◆ INSTRUCTIONS TO FOLLOW ◆
Find the string "this" in the listing and report every line that has it.

◆ EXCERPTED RECORDS ◆

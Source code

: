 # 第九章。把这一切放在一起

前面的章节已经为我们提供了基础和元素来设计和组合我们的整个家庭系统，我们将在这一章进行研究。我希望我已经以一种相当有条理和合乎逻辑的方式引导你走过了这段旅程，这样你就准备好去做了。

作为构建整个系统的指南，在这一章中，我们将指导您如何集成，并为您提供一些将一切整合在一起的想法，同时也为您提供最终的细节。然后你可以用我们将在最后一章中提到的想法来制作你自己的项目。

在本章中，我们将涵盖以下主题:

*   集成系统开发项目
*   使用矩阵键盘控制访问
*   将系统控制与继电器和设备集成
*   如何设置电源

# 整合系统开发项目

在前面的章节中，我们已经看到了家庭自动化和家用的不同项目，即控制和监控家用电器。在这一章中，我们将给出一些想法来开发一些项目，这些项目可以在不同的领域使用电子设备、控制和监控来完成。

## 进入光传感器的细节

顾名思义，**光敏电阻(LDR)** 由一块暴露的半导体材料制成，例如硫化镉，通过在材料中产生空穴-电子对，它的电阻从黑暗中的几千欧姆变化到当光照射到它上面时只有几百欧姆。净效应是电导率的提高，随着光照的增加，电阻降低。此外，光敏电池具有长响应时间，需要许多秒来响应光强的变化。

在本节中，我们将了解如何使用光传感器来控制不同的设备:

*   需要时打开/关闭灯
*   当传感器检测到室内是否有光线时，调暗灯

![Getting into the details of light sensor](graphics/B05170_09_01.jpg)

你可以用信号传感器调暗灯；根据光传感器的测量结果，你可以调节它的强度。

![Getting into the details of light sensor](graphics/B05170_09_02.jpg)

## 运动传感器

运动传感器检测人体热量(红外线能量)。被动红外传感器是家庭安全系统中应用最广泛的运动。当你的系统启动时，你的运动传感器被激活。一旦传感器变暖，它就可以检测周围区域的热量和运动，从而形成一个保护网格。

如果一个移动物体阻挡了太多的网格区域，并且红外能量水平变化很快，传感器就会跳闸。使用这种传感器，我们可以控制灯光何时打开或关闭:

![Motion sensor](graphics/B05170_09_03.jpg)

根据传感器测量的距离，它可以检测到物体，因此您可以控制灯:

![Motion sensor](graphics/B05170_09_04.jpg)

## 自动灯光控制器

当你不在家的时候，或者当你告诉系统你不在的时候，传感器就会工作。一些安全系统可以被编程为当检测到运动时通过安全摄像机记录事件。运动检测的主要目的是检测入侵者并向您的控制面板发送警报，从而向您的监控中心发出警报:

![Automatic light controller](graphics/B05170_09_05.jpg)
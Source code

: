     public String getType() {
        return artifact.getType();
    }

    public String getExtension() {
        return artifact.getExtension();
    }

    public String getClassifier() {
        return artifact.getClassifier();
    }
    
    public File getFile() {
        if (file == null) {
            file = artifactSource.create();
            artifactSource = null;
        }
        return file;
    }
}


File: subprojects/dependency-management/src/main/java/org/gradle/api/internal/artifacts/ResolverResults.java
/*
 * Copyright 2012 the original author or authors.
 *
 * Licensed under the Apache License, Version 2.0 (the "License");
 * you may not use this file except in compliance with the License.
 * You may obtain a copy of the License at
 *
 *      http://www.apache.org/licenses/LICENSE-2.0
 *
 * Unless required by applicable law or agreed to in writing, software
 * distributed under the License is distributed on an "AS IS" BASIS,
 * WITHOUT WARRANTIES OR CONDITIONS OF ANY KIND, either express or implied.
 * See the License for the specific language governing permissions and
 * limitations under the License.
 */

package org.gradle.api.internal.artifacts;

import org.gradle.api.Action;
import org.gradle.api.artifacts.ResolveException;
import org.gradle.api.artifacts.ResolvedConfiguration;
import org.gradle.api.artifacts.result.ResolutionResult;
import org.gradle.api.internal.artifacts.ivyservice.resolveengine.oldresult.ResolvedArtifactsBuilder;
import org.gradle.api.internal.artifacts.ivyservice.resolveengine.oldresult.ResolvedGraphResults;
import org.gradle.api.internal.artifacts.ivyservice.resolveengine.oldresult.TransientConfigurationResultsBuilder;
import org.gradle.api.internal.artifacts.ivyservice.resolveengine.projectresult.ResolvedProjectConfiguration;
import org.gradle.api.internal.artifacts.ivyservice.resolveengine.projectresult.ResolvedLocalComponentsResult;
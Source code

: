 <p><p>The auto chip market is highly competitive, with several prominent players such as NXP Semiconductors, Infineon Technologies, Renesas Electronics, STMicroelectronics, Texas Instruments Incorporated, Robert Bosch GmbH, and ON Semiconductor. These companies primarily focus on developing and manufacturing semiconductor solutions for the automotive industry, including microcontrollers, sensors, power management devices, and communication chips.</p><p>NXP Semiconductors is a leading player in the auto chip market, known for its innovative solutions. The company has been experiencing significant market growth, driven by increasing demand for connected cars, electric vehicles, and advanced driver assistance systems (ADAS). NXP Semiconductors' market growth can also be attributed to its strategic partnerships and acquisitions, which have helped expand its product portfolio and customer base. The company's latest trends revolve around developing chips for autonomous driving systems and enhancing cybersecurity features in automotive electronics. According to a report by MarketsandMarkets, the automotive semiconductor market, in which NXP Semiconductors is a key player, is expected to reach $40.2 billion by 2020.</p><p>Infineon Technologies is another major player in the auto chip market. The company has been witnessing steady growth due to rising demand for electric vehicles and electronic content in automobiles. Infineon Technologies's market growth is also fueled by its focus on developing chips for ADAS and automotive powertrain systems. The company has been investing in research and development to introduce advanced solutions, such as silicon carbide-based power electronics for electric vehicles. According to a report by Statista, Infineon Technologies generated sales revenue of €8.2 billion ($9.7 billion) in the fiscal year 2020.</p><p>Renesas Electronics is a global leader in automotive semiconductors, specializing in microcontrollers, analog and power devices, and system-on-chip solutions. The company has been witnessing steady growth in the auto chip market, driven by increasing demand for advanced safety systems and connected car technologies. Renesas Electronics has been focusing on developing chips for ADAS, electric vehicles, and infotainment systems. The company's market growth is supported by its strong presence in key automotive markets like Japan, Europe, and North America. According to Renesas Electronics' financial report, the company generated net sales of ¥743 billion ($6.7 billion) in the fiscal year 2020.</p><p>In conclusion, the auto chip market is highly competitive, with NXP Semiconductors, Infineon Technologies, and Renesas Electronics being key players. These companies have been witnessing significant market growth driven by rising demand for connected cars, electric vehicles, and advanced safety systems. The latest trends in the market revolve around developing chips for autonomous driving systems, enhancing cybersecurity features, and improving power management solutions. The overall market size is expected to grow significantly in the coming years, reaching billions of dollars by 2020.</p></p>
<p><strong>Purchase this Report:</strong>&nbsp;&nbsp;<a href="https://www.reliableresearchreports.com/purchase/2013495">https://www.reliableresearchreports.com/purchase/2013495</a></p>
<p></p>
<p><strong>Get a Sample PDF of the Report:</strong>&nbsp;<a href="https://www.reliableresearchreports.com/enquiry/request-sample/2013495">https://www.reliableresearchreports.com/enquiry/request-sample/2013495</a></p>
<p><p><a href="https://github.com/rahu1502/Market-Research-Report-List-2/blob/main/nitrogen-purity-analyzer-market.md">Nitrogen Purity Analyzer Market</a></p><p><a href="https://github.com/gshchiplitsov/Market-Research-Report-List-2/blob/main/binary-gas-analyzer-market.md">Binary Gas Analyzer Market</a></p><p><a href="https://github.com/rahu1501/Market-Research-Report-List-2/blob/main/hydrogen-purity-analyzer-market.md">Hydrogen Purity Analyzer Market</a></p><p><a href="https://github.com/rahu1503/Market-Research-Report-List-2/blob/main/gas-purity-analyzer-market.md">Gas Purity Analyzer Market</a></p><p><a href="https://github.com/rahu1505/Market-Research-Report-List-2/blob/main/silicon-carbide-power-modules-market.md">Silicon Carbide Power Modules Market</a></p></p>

◆ TASK RESULT ◆
 * you may not use this file except in compliance with the License.
<p><strong>Purchase this Report:</strong>&nbsp;&nbsp;<a href="https://www.reliableresearchreports.com/purchase/2013495">https://www.reliableresearchreports.com/purchase/2013495</a></p>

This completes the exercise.